#### [Problem statement]
Only one stretch of the data is wanted: the line containing "(min, avg, max)", the line containing "CI (99.9%): [9.015, 13.294]", and every line between them, copied exactly.

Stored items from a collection
#####

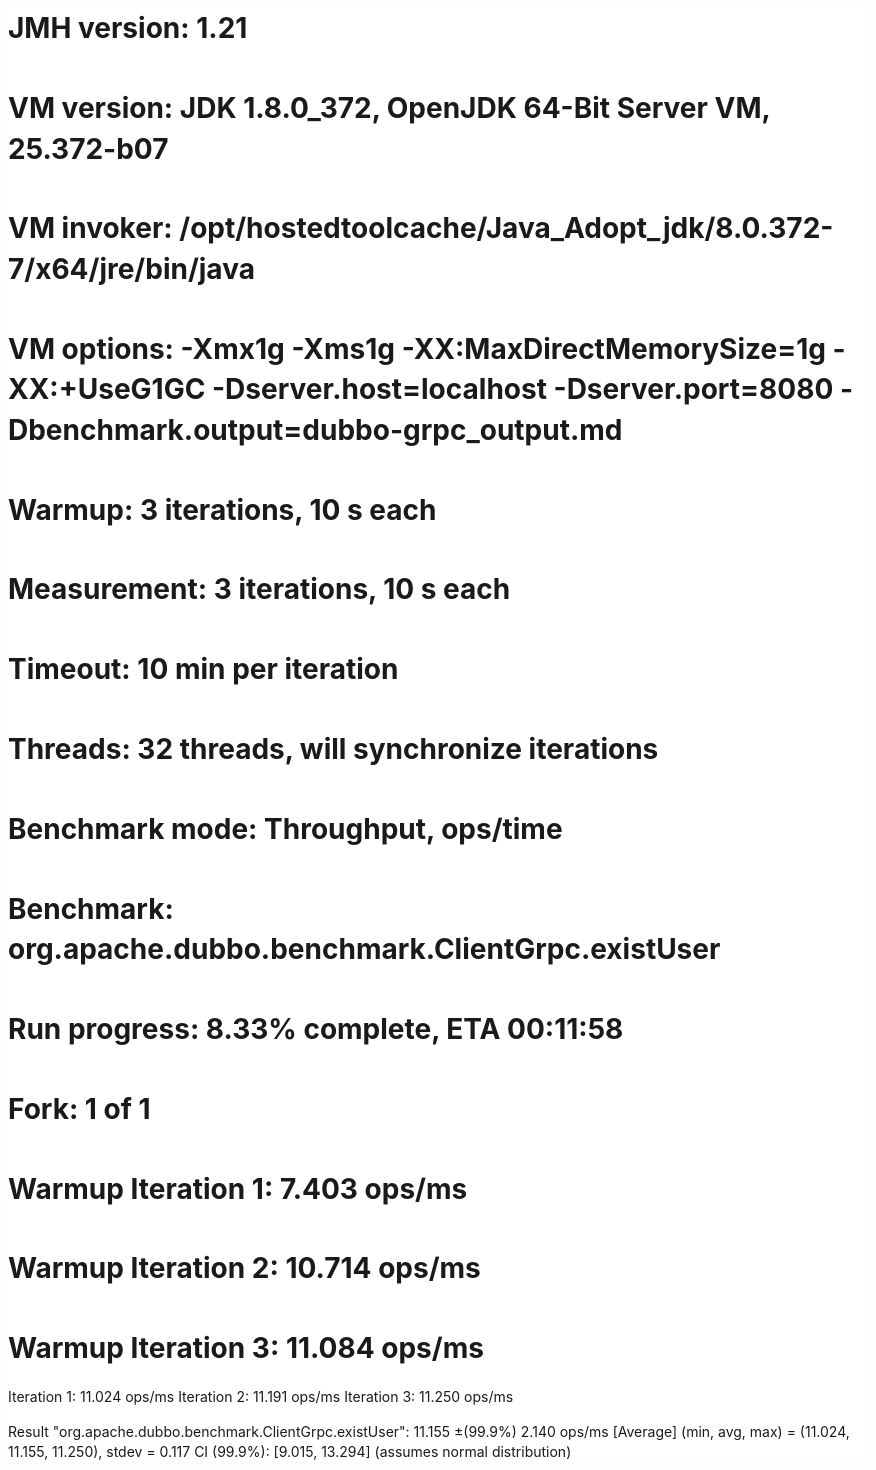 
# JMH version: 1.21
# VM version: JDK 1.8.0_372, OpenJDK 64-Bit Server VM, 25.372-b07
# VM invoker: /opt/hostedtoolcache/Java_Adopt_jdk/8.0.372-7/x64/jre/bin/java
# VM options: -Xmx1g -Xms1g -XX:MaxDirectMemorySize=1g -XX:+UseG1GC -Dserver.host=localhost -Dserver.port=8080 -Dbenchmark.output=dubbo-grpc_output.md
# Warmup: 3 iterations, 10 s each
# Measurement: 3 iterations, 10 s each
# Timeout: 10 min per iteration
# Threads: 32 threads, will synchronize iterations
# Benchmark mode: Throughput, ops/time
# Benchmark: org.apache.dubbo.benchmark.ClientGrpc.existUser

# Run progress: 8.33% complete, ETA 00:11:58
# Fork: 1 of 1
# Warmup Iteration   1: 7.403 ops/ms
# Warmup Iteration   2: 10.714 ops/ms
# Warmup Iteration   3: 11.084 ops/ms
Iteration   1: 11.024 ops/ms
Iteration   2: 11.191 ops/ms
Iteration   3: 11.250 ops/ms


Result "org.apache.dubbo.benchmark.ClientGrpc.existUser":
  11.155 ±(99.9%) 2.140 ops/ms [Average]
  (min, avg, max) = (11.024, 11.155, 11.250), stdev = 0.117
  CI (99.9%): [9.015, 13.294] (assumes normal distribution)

#####

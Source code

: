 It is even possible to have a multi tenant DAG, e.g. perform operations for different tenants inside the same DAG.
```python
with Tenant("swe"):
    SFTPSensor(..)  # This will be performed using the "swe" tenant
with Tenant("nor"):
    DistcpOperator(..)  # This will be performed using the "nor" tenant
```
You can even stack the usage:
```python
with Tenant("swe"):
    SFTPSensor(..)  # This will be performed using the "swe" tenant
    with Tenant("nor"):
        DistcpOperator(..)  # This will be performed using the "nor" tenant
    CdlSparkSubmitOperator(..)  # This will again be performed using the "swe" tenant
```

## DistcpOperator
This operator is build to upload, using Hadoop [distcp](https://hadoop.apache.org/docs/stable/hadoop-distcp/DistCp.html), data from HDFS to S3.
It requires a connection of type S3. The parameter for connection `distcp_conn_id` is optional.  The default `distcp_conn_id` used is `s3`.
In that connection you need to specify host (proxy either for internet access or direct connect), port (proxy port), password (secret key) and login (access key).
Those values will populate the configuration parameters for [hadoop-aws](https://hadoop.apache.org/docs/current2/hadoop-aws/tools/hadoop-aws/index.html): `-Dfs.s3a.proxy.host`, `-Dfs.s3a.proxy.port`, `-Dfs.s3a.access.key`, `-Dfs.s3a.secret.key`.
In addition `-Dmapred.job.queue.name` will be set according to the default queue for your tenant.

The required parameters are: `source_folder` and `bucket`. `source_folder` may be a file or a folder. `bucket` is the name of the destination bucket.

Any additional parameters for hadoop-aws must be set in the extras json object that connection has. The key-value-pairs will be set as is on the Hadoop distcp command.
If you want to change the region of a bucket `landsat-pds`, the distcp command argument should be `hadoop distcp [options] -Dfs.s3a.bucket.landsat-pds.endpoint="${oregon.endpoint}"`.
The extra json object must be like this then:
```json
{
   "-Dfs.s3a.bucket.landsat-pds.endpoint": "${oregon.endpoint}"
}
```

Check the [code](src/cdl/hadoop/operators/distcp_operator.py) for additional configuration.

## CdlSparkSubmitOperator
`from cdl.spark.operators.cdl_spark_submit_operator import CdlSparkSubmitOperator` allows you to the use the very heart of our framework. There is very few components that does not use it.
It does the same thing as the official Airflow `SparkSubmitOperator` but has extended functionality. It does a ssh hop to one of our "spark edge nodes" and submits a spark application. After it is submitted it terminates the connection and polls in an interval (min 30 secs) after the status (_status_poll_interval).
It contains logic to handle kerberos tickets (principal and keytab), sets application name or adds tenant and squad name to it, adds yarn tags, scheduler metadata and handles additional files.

#####

#### [Answer space]
  (min, avg, max) = (11.024, 11.155, 11.250), stdev = 0.117
  CI (99.9%): [9.015, 13.294] (assumes normal distribution)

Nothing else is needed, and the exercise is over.